The power of Japan’s Prime Minister over the country’s foreign policy formulation got significantly reinforced under the Abe administration when it established a National Security Council in 2013 to centralise the power of security policymaking in the hands of the top political leadership. Incidentally, current PM Kishida holds the claim to the record of being Japan’s longest-serving post-war foreign minister in Abe’s government from 2012-17.

Therefore, while the domestic debates on competing policy approaches to national security and national identity will continue among domestic constituencies of Japan, along with clashing political visions and factionalism within the LDP, the larger strategic realities that confront Japan’s national security interests today should not be compromised on account of the various political ideologies and camps existing within the LDP.

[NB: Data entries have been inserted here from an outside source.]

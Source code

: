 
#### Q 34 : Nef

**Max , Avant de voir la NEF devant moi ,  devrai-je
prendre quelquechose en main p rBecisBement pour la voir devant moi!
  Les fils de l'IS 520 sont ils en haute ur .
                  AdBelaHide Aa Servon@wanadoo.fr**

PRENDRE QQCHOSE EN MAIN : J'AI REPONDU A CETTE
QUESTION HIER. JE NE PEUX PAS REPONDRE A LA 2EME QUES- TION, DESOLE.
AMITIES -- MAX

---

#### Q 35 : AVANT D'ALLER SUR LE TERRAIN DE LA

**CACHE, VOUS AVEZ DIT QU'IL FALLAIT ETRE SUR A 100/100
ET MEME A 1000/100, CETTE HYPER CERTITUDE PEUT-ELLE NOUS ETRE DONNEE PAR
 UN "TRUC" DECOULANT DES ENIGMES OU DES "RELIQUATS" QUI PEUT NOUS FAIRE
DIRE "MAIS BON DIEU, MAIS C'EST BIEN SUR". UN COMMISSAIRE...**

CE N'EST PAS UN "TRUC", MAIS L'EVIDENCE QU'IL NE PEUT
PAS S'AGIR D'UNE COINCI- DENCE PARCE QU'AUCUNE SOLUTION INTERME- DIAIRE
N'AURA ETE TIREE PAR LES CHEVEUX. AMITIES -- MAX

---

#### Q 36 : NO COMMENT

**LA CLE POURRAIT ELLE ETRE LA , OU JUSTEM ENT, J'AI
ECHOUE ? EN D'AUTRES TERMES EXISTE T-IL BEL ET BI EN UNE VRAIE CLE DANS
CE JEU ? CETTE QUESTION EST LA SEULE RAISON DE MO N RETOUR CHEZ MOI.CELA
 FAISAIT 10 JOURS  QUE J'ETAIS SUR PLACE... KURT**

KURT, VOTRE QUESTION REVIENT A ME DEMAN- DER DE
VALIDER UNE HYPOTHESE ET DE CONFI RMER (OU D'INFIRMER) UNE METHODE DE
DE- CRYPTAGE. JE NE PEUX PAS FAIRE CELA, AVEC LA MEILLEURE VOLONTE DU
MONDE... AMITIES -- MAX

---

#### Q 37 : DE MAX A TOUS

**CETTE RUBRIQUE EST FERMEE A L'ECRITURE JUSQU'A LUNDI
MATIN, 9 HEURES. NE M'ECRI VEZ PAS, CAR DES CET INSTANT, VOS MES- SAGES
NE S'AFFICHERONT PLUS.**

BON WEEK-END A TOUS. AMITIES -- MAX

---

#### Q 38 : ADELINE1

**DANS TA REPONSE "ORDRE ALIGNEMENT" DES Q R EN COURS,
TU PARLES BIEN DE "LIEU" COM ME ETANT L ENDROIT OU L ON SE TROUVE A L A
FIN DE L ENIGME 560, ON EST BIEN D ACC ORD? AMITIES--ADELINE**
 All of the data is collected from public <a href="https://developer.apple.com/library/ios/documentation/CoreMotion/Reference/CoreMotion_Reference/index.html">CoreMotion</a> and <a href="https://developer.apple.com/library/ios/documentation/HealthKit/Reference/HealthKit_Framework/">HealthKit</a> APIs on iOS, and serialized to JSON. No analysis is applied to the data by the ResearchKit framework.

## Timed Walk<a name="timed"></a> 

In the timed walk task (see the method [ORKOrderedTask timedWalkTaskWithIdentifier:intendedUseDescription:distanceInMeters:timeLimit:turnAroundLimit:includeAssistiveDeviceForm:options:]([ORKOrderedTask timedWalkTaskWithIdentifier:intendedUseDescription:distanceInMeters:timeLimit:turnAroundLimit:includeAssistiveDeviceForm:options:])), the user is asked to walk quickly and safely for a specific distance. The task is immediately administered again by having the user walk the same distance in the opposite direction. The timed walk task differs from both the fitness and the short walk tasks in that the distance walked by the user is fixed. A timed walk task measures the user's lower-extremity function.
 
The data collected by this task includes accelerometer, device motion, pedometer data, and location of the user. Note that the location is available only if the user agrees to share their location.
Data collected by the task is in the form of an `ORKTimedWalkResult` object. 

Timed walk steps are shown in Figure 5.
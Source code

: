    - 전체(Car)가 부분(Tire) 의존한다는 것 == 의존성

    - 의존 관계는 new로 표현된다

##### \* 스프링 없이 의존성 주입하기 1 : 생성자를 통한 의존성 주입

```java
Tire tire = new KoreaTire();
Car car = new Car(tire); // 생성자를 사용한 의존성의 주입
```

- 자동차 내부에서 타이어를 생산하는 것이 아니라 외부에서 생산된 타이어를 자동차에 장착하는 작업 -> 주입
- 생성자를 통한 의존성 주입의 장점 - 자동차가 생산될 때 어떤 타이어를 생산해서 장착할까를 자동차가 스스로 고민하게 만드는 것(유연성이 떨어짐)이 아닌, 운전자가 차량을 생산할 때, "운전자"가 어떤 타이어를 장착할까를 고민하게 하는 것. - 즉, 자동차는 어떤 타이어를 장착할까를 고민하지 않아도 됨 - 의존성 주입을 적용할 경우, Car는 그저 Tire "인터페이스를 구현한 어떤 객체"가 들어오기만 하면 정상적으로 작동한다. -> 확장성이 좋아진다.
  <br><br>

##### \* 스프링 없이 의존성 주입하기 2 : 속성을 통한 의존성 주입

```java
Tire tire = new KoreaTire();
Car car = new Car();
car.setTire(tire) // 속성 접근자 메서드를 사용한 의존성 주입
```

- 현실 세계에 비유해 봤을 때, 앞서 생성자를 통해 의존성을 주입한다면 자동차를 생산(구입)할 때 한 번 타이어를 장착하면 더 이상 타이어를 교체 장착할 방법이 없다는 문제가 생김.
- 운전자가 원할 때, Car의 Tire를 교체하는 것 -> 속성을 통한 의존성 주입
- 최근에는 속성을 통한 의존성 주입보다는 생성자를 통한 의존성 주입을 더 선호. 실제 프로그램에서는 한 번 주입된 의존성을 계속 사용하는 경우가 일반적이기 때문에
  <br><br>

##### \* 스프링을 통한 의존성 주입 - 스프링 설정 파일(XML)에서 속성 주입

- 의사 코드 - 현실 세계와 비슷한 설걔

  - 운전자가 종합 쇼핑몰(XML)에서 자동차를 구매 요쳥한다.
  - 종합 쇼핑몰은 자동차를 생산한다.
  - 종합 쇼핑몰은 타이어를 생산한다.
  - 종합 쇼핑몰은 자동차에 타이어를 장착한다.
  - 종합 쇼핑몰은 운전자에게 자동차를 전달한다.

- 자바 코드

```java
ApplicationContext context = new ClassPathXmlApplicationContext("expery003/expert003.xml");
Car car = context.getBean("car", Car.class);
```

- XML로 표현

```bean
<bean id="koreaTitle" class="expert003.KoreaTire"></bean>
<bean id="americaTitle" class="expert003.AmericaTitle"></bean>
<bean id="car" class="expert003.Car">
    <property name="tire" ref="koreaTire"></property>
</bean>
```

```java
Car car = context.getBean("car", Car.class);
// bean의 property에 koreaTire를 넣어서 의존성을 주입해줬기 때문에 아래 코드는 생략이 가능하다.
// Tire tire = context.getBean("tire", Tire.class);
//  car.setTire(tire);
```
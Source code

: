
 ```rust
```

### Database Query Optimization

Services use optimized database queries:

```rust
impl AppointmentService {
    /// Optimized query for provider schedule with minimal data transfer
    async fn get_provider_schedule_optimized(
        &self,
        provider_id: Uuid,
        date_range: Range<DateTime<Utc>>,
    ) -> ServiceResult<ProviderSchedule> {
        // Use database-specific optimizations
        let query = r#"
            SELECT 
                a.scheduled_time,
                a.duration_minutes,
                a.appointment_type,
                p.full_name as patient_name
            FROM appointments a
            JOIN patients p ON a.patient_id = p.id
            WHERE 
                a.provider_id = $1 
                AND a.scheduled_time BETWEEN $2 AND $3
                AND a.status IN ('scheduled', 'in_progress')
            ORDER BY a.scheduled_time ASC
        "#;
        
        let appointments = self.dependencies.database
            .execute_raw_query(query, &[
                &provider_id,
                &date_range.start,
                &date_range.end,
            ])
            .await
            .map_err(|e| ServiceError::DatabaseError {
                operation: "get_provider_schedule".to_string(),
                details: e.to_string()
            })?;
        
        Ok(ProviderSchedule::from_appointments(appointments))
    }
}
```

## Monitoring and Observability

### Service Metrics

Kishida, a non-controversial moderate, leading the LDP, stands at a delicate crossroads with a very thin line dividing domestic politics from the overall strategic thinking, including debates on defense policy and balance of regional military power. The LDP leadership, sooner or later, will have to push for efforts to fortify the legislative foundations for Japan’s security to enable it to provide seamless responses to all levels of crises.

Fumio Kishida should not appear to engage with China at the cost of seeming to bow to it on critical strategic and economic issues affecting Japan. By securing a big boost in military spending and taking a harder line on China, Kishida and the LDP aim to double Japan’s defence spending to around 2 percent of the gross domestic product to deal with China and North Korea, thereby signalling the course of the direction that they intend to tread upon.

As 21st century Asian politics and security challenges become far more complex and precarious, Japan can ill afford to demonstrate, even symbolically, the political vulnerability of a weak or meek prime ministership. In this light, Kishida will now face a tough balancing act of coming to terms with growing domestic concerns about China’s predatory security posture and policies, the centrality of its security alliance with Washington, and developing key equations with allies and partners in the Indo-Pacific — all along keeping Japan’s economic graph on the upswing by redistributing wealth under his ‘new capitalism’ plan.

The writer is a Senior Fellow at the Japan Institute of International Affairs (JIIA) in Tokyo. Views expressed are personal.